=== Begin Enclosure ===

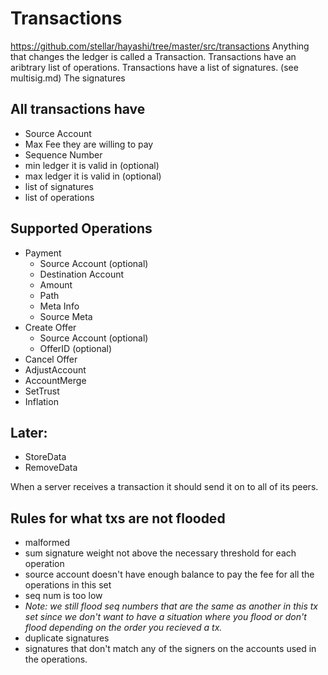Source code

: # Transactions
https://github.com/stellar/hayashi/tree/master/src/transactions
Anything that changes the ledger is called a Transaction. Transactions have an aribtrary list of operations. 
Transactions have a list of signatures. (see multisig.md) The signatures 



## All transactions have
- Source Account
- Max Fee they are willing to pay
- Sequence Number
- min ledger it is valid in (optional)
- max ledger it is valid in (optional)
- list of signatures
- list of operations




## Supported Operations
- Payment
	- Source Account (optional)
	- Destination Account
	- Amount
	- Path 
	- Meta Info
	- Source Meta
- Create Offer
	- Source Account (optional)
	- OfferID (optional)
- Cancel Offer
- AdjustAccount
- AccountMerge
- SetTrust
- Inflation


## Later:
- StoreData
- RemoveData


When a server receives a transaction it should send it on to all of its peers. 

## Rules for what txs are not flooded
- malformed
- sum signature weight not above the necessary threshold for each operation
- source account doesn't have enough balance to pay the fee for all the operations in this set
- seq num is too low
- *Note: we still flood seq numbers that are the same as another in this tx set since we don't want to have a situation where you flood or don't flood depending on the order you recieved a tx.*
- duplicate signatures
- signatures that don't match any of the signers on the accounts used in the operations.







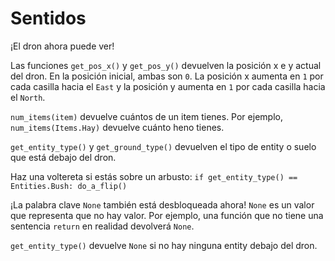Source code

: # Sentidos
¡El dron ahora puede ver!

Las funciones `get_pos_x()` y `get_pos_y()` devuelven la posición x e y actual del dron. En la posición inicial, ambas son `0`. La posición x aumenta en `1` por cada casilla hacia el `East` y la posición y aumenta en `1` por cada casilla hacia el `North`.

`num_items(item)` devuelve cuántos de un item tienes.
Por ejemplo, `num_items(Items.Hay)` devuelve cuánto heno tienes.

`get_entity_type()` y `get_ground_type()` devuelven el tipo de entity o suelo que está debajo del dron.

Haz una voltereta si estás sobre un arbusto:
`if get_entity_type() == Entities.Bush:
	do_a_flip()`

¡La palabra clave `None` también está desbloqueada ahora! `None` es un valor que representa que no hay valor.
Por ejemplo, una función que no tiene una sentencia `return` en realidad devolverá `None`.

`get_entity_type()` devuelve `None` si no hay ninguna entity debajo del dron.
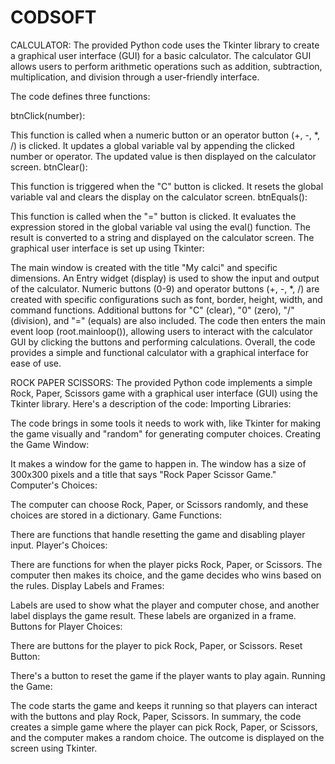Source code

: # CODSOFT

CALCULATOR:
The provided Python code uses the Tkinter library to create a graphical user interface (GUI) for a basic calculator. The calculator GUI allows users to perform arithmetic operations such as addition, subtraction, multiplication, and division through a user-friendly interface.

The code defines three functions:

btnClick(number):

This function is called when a numeric button or an operator button (+, -, *, /) is clicked.
It updates a global variable val by appending the clicked number or operator.
The updated value is then displayed on the calculator screen.
btnClear():

This function is triggered when the "C" button is clicked.
It resets the global variable val and clears the display on the calculator screen.
btnEquals():

This function is called when the "=" button is clicked.
It evaluates the expression stored in the global variable val using the eval() function.
The result is converted to a string and displayed on the calculator screen.
The graphical user interface is set up using Tkinter:

The main window is created with the title "My calci" and specific dimensions.
An Entry widget (display) is used to show the input and output of the calculator.
Numeric buttons (0-9) and operator buttons (+, -, *, /) are created with specific configurations such as font, border, height, width, and command functions.
Additional buttons for "C" (clear), "0" (zero), "/" (division), and "=" (equals) are also included.
The code then enters the main event loop (root.mainloop()), allowing users to interact with the calculator GUI by clicking the buttons and performing calculations. Overall, the code provides a simple and functional calculator with a graphical interface for ease of use.


ROCK PAPER SCISSORS:
The provided Python code implements a simple Rock, Paper, Scissors game with a graphical user interface (GUI) using the Tkinter library. Here's a description of the code:
Importing Libraries:

The code brings in some tools it needs to work with, like Tkinter for making the game visually and "random" for generating computer choices.
Creating the Game Window:

It makes a window for the game to happen in. The window has a size of 300x300 pixels and a title that says "Rock Paper Scissor Game."
Computer's Choices:

The computer can choose Rock, Paper, or Scissors randomly, and these choices are stored in a dictionary.
Game Functions:

There are functions that handle resetting the game and disabling player input.
Player's Choices:

There are functions for when the player picks Rock, Paper, or Scissors. The computer then makes its choice, and the game decides who wins based on the rules.
Display Labels and Frames:

Labels are used to show what the player and computer chose, and another label displays the game result. These labels are organized in a frame.
Buttons for Player Choices:

There are buttons for the player to pick Rock, Paper, or Scissors.
Reset Button:

There's a button to reset the game if the player wants to play again.
Running the Game:

The code starts the game and keeps it running so that players can interact with the buttons and play Rock, Paper, Scissors.
In summary, the code creates a simple game where the player can pick Rock, Paper, or Scissors, and the computer makes a random choice. The outcome is displayed on the screen using Tkinter.
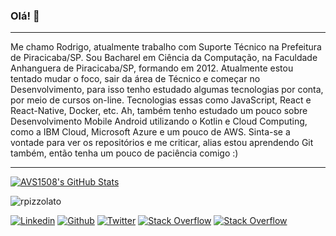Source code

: ### Olá! 👋
---

Me chamo Rodrigo, atualmente trabalho com Suporte Técnico na Prefeitura de Piracicaba/SP. Sou Bacharel em Ciência da Computação, na Faculdade Anhanguera de Piracicaba/SP, formando em 2012. Atualmente estou tentado mudar o foco, sair da área de Técnico e começar no Desenvolvimento, para isso tenho estudado algumas tecnologias por conta, por meio de cursos on-line. Tecnologias essas como JavaScript, React e React-Native, Docker, etc. Ah, também tenho estudado um pouco sobre Desenvolvimento Mobile Android utilizando o Kotlin e Cloud Computing, como a IBM Cloud, Microsoft Azure e um pouco de AWS. Sinta-se a vontade para ver os repositórios e me criticar, alias estou aprendendo Git também, então tenha um pouco de paciência comigo :)

---

[![AVS1508's GitHub Stats](https://github-readme-stats.vercel.app/api?username=rpizzolato&show_icons=true)](https://github.com/rpizzolato)

<!--
**rpizzolato/rpizzolato** is a ✨ _special_ ✨ repository because its `README.md` (this file) appears on your GitHub profile.

Here are some ideas to get you started:

- 🔭 I’m currently working on ...
- 🌱 I’m currently learning ...
- 👯 I’m looking to collaborate on ...
- 🤔 I’m looking for help with ...
- 💬 Ask me about ...
- 📫 How to reach me: ...
- 😄 Pronouns: ...
- ⚡ Fun fact: ...
-->

<p align="left"> <img src="https://komarev.com/ghpvc/?username=rpizzolato" alt="rpizzolato" /> </p>

[![Linkedin](https://img.shields.io/badge/-LinkedIn-0073b0?logo=Linkedin&logoColor=white&link=https://www.linkedin.com/in/rpizzolato/)](https://www.linkedin.com/in/rpizzolato/)
[![Github](https://img.shields.io/badge/-Github-24292e?logo=Github&logoColor=white&link=https://github.com/rpizzolato)](https://github.com/rpizzolato)
[![Twitter](https://img.shields.io/badge/-Twitter-1da1f2?labelColor=1da1f2&logo=twitter&logoColor=white&link=https://twitter.com/ropizzolato)](https://twitter.com/ropizzolato)
[![Stack Overflow](https://img.shields.io/badge/-Stack%20Overflow-4ca143?labelColor=4ca143&logo=stackoverflow&logoColor=white&link=https://pt.stackoverflow.com/users/154720/rodrigo)](https://pt.stackoverflow.com/users/154720/rodrigo)
[![Stack Overflow](https://img.shields.io/badge/-Stack%20Overflow-f48024?labelColor=f48024&logo=stackoverflow&logoColor=white&link=https://stackoverflow.com/users/10682983/rodrigo)](https://stackoverflow.com/users/10682983/rodrigo)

=== End Enclosure ===

◆ **Activity**
How many lines in the entries above include the string "using"? Give only the number.

◆ **Reply**
4